→ Task objective
Copy each line of the data below with the word "squeezing".

→ Material provided
▬▬▬▬▬▬

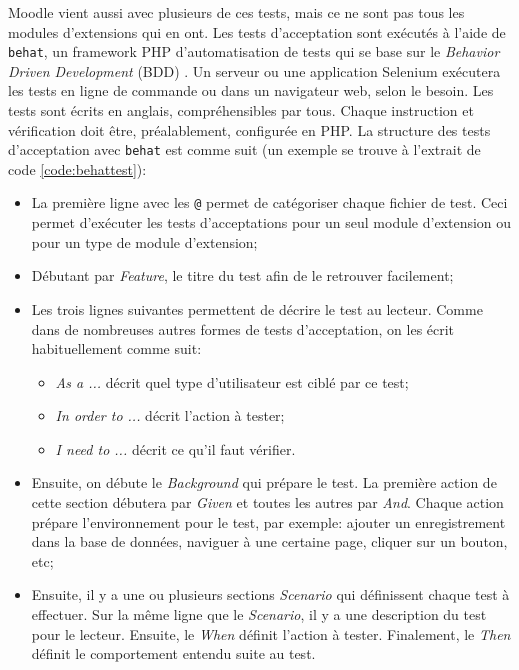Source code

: Moodle vient aussi avec plusieurs de ces tests, mais ce ne sont pas tous les modules d'extensions qui en ont.
%
Les tests d'acceptation sont ex\'ecut\'es \`a l'aide de \texttt{behat}, un \og framework \fg{} PHP d'automatisation de tests qui se base sur le \og \textit{Behavior Driven Development} (BDD) \fg{}. 
Un serveur ou une application Selenium ex\'ecutera les tests en ligne de commande ou dans un navigateur web, selon le besoin.
Les tests sont \'ecrits en anglais, compr\'ehensibles par tous.
Chaque instruction et v\'erification doit \^etre, pr\'ealablement, configur\'ee en PHP.
La structure des tests d'acceptation avec \texttt{behat} est comme suit (un exemple se trouve \`a l'extrait de code \ref{code:behattest}):
\begin{itemize}
  \item La premi\`ere ligne avec les \verb|@| permet de cat\'egoriser chaque fichier de test.
        Ceci permet d'ex\'ecuter les tests d'acceptations pour un seul module d'extension ou pour un type de module d'extension;
        
  \item D\'ebutant par \textit{Feature}, le titre du test afin de le retrouver facilement;
  
  \item Les trois lignes suivantes permettent de d\'ecrire le test au lecteur.
        Comme dans de nombreuses autres formes de tests d'acceptation, on les \'ecrit habituellement comme suit:
        
        \begin{itemize}
          \item \og \textit{As a ...} \fg{} d\'ecrit quel type d'utilisateur est cibl\'e par ce test;
          \item \og \textit{In order to ...} \fg{} d\'ecrit l'action \`a tester;
          \item \og \textit{I need to ...} \fg{} d\'ecrit ce qu'il faut v\'erifier.
        \end{itemize}
        
  \item Ensuite, on d\'ebute le \textit{Background} qui pr\'epare le test.
        La premi\`ere action de cette section d\'ebutera par \textit{Given} et toutes les autres par \textit{And}.
        Chaque action pr\'epare l'environnement pour le test, par exemple: ajouter un enregistrement dans la base de donn\'ees, naviguer \`a une certaine page, cliquer sur un bouton, etc;
        
  \item Ensuite, il y a une ou plusieurs sections \textit{Scenario} qui d\'efinissent chaque test \`a effectuer.
        Sur la m\^eme ligne que le \textit{Scenario}, il y a une description du test pour le lecteur.
        Ensuite, le \textit{When} d\'efinit l'action \`a tester.
        Finalement, le \textit{Then} d\'efinit le comportement entendu suite au test.
\end{itemize}

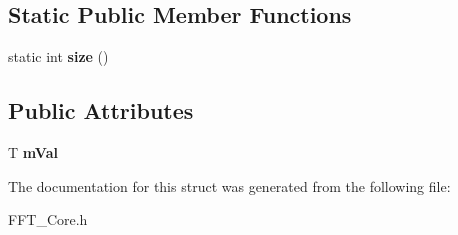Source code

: \subsection*{Static Public Member Functions}
\begin{DoxyCompactItemize}
\item 
\mbox{\label{struct_scalar_a096df3d95a22beafbeb6cc3cf2eed643}} 
static int {\bfseries size} ()
\end{DoxyCompactItemize}
\subsection*{Public Attributes}
\begin{DoxyCompactItemize}
\item 
\mbox{\label{struct_scalar_a0e7920c8e8f4363ddf1d2a336fdb9b04}} 
T {\bfseries m\+Val}
\end{DoxyCompactItemize}


The documentation for this struct was generated from the following file\+:\begin{DoxyCompactItemize}
\item 
F\+F\+T\+\_\+\+Core.\+h\end{DoxyCompactItemize}
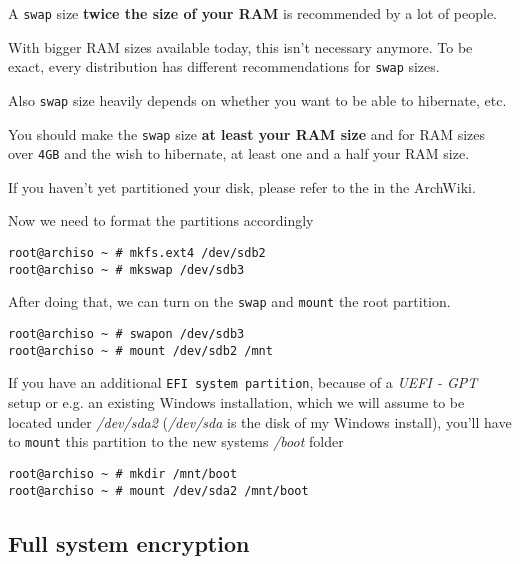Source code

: \documentclass[10pt]{dustdoc}
\begin{document}
\begin{NOTE}
    A \texttt{swap} size \textbf{twice the size of your RAM} is recommended by a lot of people.

    With bigger RAM sizes available today, this isn’t necessary anymore.
    To be exact, every distribution has different recommendations for \texttt{swap} sizes.

    Also \texttt{swap} size heavily depends on whether you want to be able to hibernate, etc.

    You should make the \texttt{swap} size \textbf{at least your RAM size} and for RAM sizes over \texttt{4GB} and the wish to hibernate, at least one and a half your RAM size.
\end{NOTE}

\begin{IMPORTANT}
    If you haven’t yet partitioned your disk, please refer to the  in the ArchWiki.
\end{IMPORTANT}

Now we need to format the partitions accordingly

\begin{verbatim}
root@archiso ~ # mkfs.ext4 /dev/sdb2
root@archiso ~ # mkswap /dev/sdb3
\end{verbatim}

After doing that, we can turn on the \texttt{swap} and \texttt{mount} the root partition.

\begin{verbatim}
root@archiso ~ # swapon /dev/sdb3
root@archiso ~ # mount /dev/sdb2 /mnt
\end{verbatim}

\begin{NOTE}
    If you have an additional \texttt{EFI system partition}, because of a \emph{UEFI - GPT} setup or e.g. an existing Windows installation, which we will assume to be located under \textit{/dev/sda2} (\textit{/dev/sda} is the disk of my Windows install), you’ll have to \texttt{mount} this partition to the new systems \textit{/boot} folder

    \begin{verbatim}
root@archiso ~ # mkdir /mnt/boot
root@archiso ~ # mount /dev/sda2 /mnt/boot
    \end{verbatim}
\end{NOTE}

\subsection{Full system encryption}
\label{sec:full-system-encryption}
\end{document}
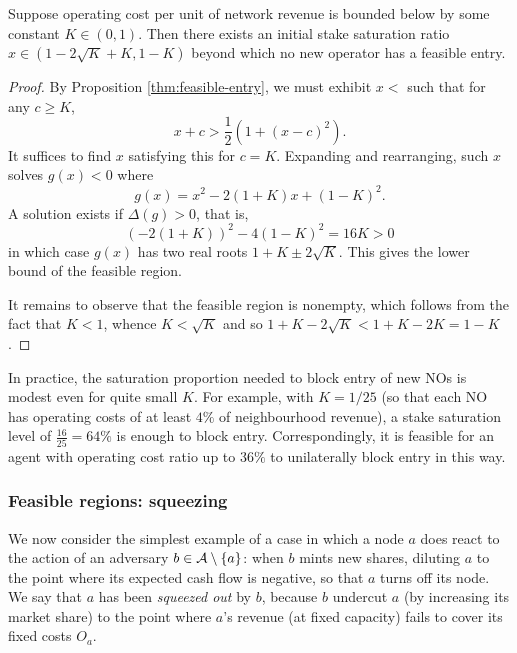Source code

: \begin{corollary}
  \label{thm:entry-blocking-ratio}

  Suppose operating cost per unit of network revenue is bounded below by some constant $K\in(0,1)$.
  Then there exists an initial stake saturation ratio $x\in(1-2\sqrt{K}+K,1-K)$ beyond which no new operator has a feasible entry.

\end{corollary}
%
\begin{proof}

  By Proposition \ref{thm:feasible-entry}, we must exhibit $x<$ such that for any $c\geq K$,
  \[
    x + c > \frac{1}{2}(1 + (x-c)^2).
  \]
  It suffices to find $x$ satisfying this for $c=K$.
  Expanding and rearranging, such $x$ solves $g(x)<0$ where
  \[
    g(x) = x^2 - 2(1+K) x + (1-K)^2.
  \]
  A solution exists if $\Delta(g)>0$, that is,
  \[
    (-2(1+K))^2 - 4(1-K)^2  = 16K > 0
  \]
  in which case $g(x)$ has two real roots $1 + K \pm 2\sqrt{K}$.
  This gives the lower bound of the feasible region.
  
  It remains to observe that the feasible region is nonempty, which follows from the fact that $K<1$, whence $K<\sqrt{K}$ and so $1+K-2\sqrt{K}<1+K-2K=1-K$.\qedhere

\end{proof}

\begin{example}

  In practice, the saturation proportion needed to block entry of new NOs is modest even for quite small $K$.
  For example, with $K=1/25$ (so that each NO has operating costs of at least $4\%$ of neighbourhood revenue), a stake saturation level of $\frac{16}{25}=64\%$ is enough to block entry.
  Correspondingly, it is feasible for an agent with operating cost ratio up to $36\%$ to unilaterally block entry in this way.

\end{example}


\subsubsection{Feasible regions: squeezing}
\label{section:squeezing}

We now consider the simplest example of a case in which a node $a$ does react to the action of an adversary $b\in\mathcal{A}\setminus\{a\}$: when $b$ mints new shares, diluting $a$ to the point where its expected cash flow is negative, so that $a$ turns off its node.
%
We say that $a$ has been \emph{squeezed out} by $b$, because $b$ undercut $a$ (by increasing its market share) to the point where $a$'s revenue (at fixed capacity) fails to cover its fixed costs $O_a$.

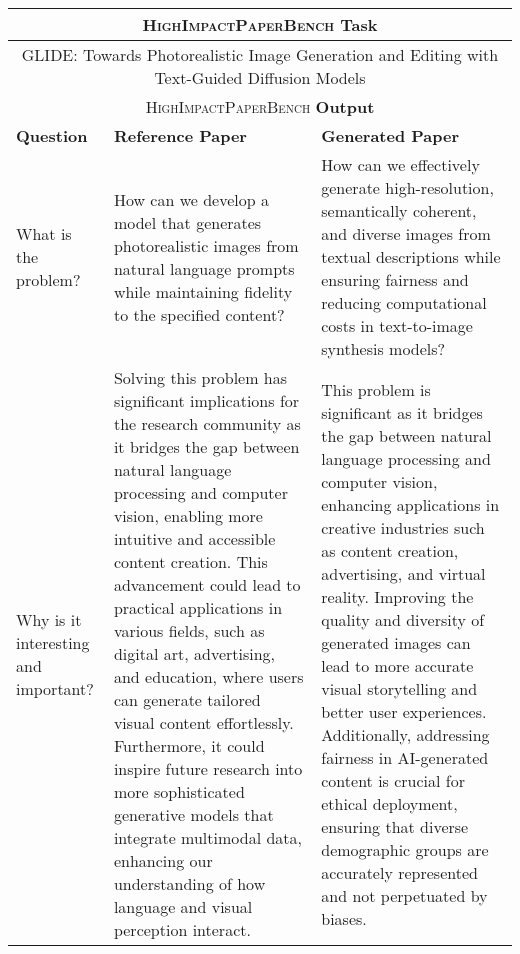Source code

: \begin{table*}[htbp]
\centering
\scriptsize
\begin{tabular}{p{3cm}p{6cm}p{6cm}}
\toprule[1.1pt]
\multicolumn{3}{c}{\textsc{HighImpactPaperBench} \textbf{Task}} \\ \midrule
\multicolumn{3}{c}{GLIDE: Towards Photorealistic Image Generation and Editing with Text-Guided Diffusion Models} \\ \midrule
\multicolumn{3}{c}{\textsc{HighImpactPaperBench} \textbf{Output}} \\ \midrule
\textbf{Question} & \textbf{Reference Paper} & \textbf{Generated Paper} \\ \midrule
What is the problem? & 
How can we develop a model that generates photorealistic images from natural language prompts while maintaining fidelity to the specified content? &
How can we effectively generate high-resolution, semantically coherent, and diverse images from textual descriptions while ensuring fairness and reducing computational costs in text-to-image synthesis models? \\ \midrule

Why is it interesting and important? & 
Solving this problem has significant implications for the research community as it bridges the gap between natural language processing and computer vision, enabling more intuitive and accessible content creation. This advancement could lead to practical applications in various fields, such as digital art, advertising, and education, where users can generate tailored visual content effortlessly. Furthermore, it could inspire future research into more sophisticated generative models that integrate multimodal data, enhancing our understanding of how language and visual perception interact. &
This problem is significant as it bridges the gap between natural language processing and computer vision, enhancing applications in creative industries such as content creation, advertising, and virtual reality. Improving the quality and diversity of generated images can lead to more accurate visual storytelling and better user experiences. Additionally, addressing fairness in AI-generated content is crucial for ethical deployment, ensuring that diverse demographic groups are accurately represented and not perpetuated by biases.
\\ \midrule


\end{tabular}
\end{table*}
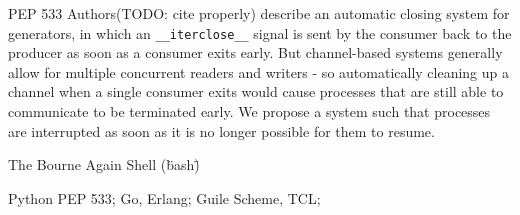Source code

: \documentclass[format=sigconf, review=true, draft=true, screen=true]{acmart}
\begin{document}
PEP 533 Authors(TODO: cite properly) describe an automatic closing system for generators, in which an \verb/__iterclose__/ signal is sent by the consumer back to the producer as soon as a consumer exits early.
But channel-based systems generally allow for multiple concurrent readers and writers - so automatically cleaning up a channel when a single consumer exits would cause processes that are still able to communicate to be terminated early.
We propose a system such that processes are interrupted as soon as it is no longer possible for them to resume.

The Bourne Again Shell (\"bash\") 

Python PEP 533; Go, Erlang; Guile Scheme, TCL;
\end{document}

▬▬▬▬▬▬

→ Output of the exercise
\subsubsection{Feasible regions: squeezing}
\label{section:squeezing}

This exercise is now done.